Self Service BI will probably be the first step on the way to an simplified Enterprise Data Warehouse (EDW) environment in the years to come. Self-Service BI however should be carefully managed; it should not lead to the next version of ‘Excel hell’; the ‘Self service hell’. In our opinion the dataset on which Self Service BI can be performed should meet some kind of quality conditions (a controlled data environment). If an organization embraces the thought of an EDW (it’s maturity reaches the single version of the truth thought), then there should be one common data source for self service BI.
We think that controlled data environments will form within an EDW environment. This would be some kind of transactional (OLTP) data source. A new form that would combine/replace ODS and Staging; Data Vault could be a very useful way to do this.

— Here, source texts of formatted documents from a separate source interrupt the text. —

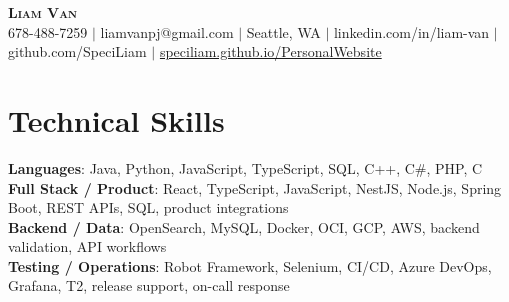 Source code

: \documentclass[letterpaper,11pt]{article}
\begin{document}

%
\begin{center}
    \textbf{\Huge \scshape Liam Van} \\ \vspace{1pt}
    \small 678-488-7259 $|$ \small {liamvanpj@gmail.com} $|$ Seattle, WA
 {{$|$ linkedin.com/in/liam-van} {$|$ github.com/SpeciLiam} {$|$ \href{https://speciliam.github.io/PersonalWebsite}{speciliam.github.io/PersonalWebsite}}}

\end{center}

\section{Technical Skills}
 \begin{itemize}[leftmargin=0.15in, label={}]
    \small{\item{
     \textbf{Languages}{: Java, Python, JavaScript, TypeScript, SQL, C++, C\#, PHP, C} \\
     \textbf{Full Stack / Product}{: React, TypeScript, JavaScript, NestJS, Node.js, Spring Boot, REST APIs, SQL, product integrations} \\
     \textbf{Backend / Data}{: OpenSearch, MySQL, Docker, OCI, GCP, AWS, backend validation, API workflows} \\
     \textbf{Testing / Operations}{: Robot Framework, Selenium, CI/CD, Azure DevOps, Grafana, T2, release support, on-call response} \\
    }}
 \end{itemize}
%
\end{document}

Self Service BI could be one of the applications on this data source. If Self Service leads to structured form of analysis and reporting; the Self Service environment can then be more or less automatically migrated to the formalized EDW BI environment. In Microsoft language : the automatically generation of a DSV, a formalized SSAS cube, connected to PPS. The demo’s given in Seattle proofs that this is no rocket science; let’s hope that ‘Donald Farmer & Friends’ will keep on track of their current development speed.
Project Gemini is a ‘small statement’ that SSAS technology evolves quickly. This could also mean that the necessity disappears of a full relational Data Warehouse or Multi Cube environment. It looks like SSAS is heading for a ‘single EDW cube’ strategy for most organizations.
In our crystal ball the architecture of a future Data Warehouse will only consists out of 2 components:
· A controlled data environment (driven by source systems data); which will support self-service/sandbox approaches. Controlled will mean some kind of cleansing (the same we see in Data Vault modeling)
We strongly support this thought. It will lower the initial costs of a Business Intelligence project.
· A formalized BI data environment (ultimate a single cube SSAS environment)
Above is just one way how the Microsoft BI future could look like. Reality most certainly will look different. The general idea is that BI will change. And also a path as mentioned could easily be extended with a MDM environment Microsoft is now developing. We are excited on the years to come.